Ekonom Institute for Development of Economics and Finance (Indef) Bhima Yudhistira Adhinegara mengatakan bahwa pada dasarnya sah saja bagi perusahaan asing untuk masuk dalam persaingan bisnis sistem pembayaran selama masih patuh dengan regulasi.
Di tengah upaya mewujudkan kemandirian sistem pembayaran dalam negeri lewat Gerbang Pembayaran Nasional, BI mengatu kepemilikan asing bagi penyedia sistem pembayaran dibatasi maksimal 30%.
Dengan kata lain, menurut Bhima, selama dalam koridor kerja sama, sah-sah saja bagi perusahaan tekfin asing beroperasi.
"Yang terpenting BI harus lakukan pengawasan ketat terhadap provider asing khususnya terkait keamanan data nasabah dan data center. Jangan sampai kerja sama dengan provider asing merugikan ekonomi dalam jangka panjang karena pemanfaatan data oleh asing," katanya kepada Bisnis, Senin (25/2/2019).

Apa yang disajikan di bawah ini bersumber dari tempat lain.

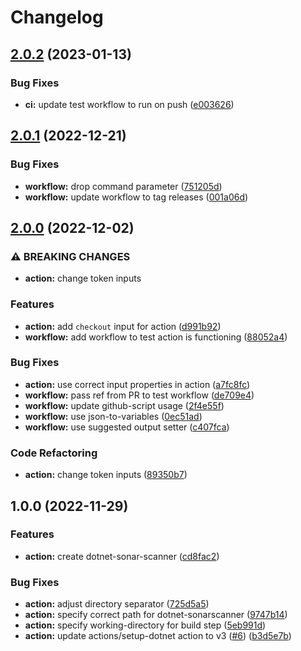 # Changelog

## [2.0.2](https://github.com/chill-viking/dotnet-sonar-scanner/compare/v2.0.1...v2.0.2) (2023-01-13)


### Bug Fixes

* **ci:** update test workflow to run on push ([e003626](https://github.com/chill-viking/dotnet-sonar-scanner/commit/e0036265b04adc86a91fa9c22f84622947cb0e94))

## [2.0.1](https://github.com/chill-viking/dotnet-sonar-scanner/compare/v2.0.0...v2.0.1) (2022-12-21)


### Bug Fixes

* **workflow:** drop command parameter ([751205d](https://github.com/chill-viking/dotnet-sonar-scanner/commit/751205d844f19b1e0b1186fddb0ca8e869d3919a))
* **workflow:** update workflow to tag releases ([001a06d](https://github.com/chill-viking/dotnet-sonar-scanner/commit/001a06dd307a413c63332b0b78ffe1ae687db230))

## [2.0.0](https://github.com/chill-viking/dotnet-sonar-scanner/compare/v1.0.0...v2.0.0) (2022-12-02)


### ⚠ BREAKING CHANGES

* **action:** change token inputs

### Features

* **action:** add `checkout` input for action ([d991b92](https://github.com/chill-viking/dotnet-sonar-scanner/commit/d991b925f00fa7a31cbb267a51e4f1c3c86c2ef9))
* **workflow:** add workflow to test action is functioning ([88052a4](https://github.com/chill-viking/dotnet-sonar-scanner/commit/88052a44b13ce5c03c86a712aa312b4162557a74))


### Bug Fixes

* **action:** use correct input properties in action ([a7fc8fc](https://github.com/chill-viking/dotnet-sonar-scanner/commit/a7fc8fc8d697827b58ff077ce0e50591e395c49f))
* **workflow:** pass ref from PR to test workflow ([de709e4](https://github.com/chill-viking/dotnet-sonar-scanner/commit/de709e4450d4a3a0ebf9d89939f012f56a11fb5f))
* **workflow:** update github-script usage ([2f4e55f](https://github.com/chill-viking/dotnet-sonar-scanner/commit/2f4e55f165bbed565c4076f935345cb1feb1d696))
* **workflow:** use json-to-variables ([0ec51ad](https://github.com/chill-viking/dotnet-sonar-scanner/commit/0ec51ad56e0da98c08d434216bf5f39520df0dae))
* **workflow:** use suggested output setter ([c407fca](https://github.com/chill-viking/dotnet-sonar-scanner/commit/c407fca8f62ac5455a56f9453f6dcf3b052a00e8))


### Code Refactoring

* **action:** change token inputs ([89350b7](https://github.com/chill-viking/dotnet-sonar-scanner/commit/89350b7436afb9e4c905ff64f6be0a3923dad588))

## 1.0.0 (2022-11-29)


### Features

* **action:** create dotnet-sonar-scanner ([cd8fac2](https://github.com/chill-viking/dotnet-sonar-scanner/commit/cd8fac22a9f5f63733a2a29fc0bae05a98020e11))


### Bug Fixes

* **action:** adjust directory separator ([725d5a5](https://github.com/chill-viking/dotnet-sonar-scanner/commit/725d5a5d92094353fdb90f12eb4c91a227825270))
* **action:** specify correct path for dotnet-sonarscanner ([9747b14](https://github.com/chill-viking/dotnet-sonar-scanner/commit/9747b14ab82bf8bedae1082031e3db3905d4457f))
* **action:** specify working-directory for build step ([5eb991d](https://github.com/chill-viking/dotnet-sonar-scanner/commit/5eb991d757d4f498a65a668910694ede06fbda94))
* **action:** update actions/setup-dotnet action to v3 ([#6](https://github.com/chill-viking/dotnet-sonar-scanner/issues/6)) ([b3d5e7b](https://github.com/chill-viking/dotnet-sonar-scanner/commit/b3d5e7b9d836d600ced0d3721cdf5fe982844b51))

Dia mencontohkan, di negara AS perusahaan China memiliki beberapa restriksi untuk masuk sistem pembayaran karena berisiko mencuri data nasabah.
Dalam kesempatan sebelumnya, Deputi Gubernur Bank Indonesia Sugeng menyampaikan babhwa pihakya telah menerima pengajuan izin operasional dari PT Bank CIMB Niaga Tbk. dan Alipay. Saat ini, proses perizinan belum selesai karena masih ada tahapan penyesuaian di antara dua lembaga tersebut.
BI juga telah melakukan diskusi dengan WeChat Pay, yang berencana menggandeng beberapa bank nasional yakni platform layanan pembayaran lainnya yakni WeChat Pay. Padahal, beberapa bank seperti PT Bank Central Asia Tbk., PT Bank Negara Indonesia (Persero) Tbk., dan PT Bank Rakyat Indonesia (Persero) Tbk.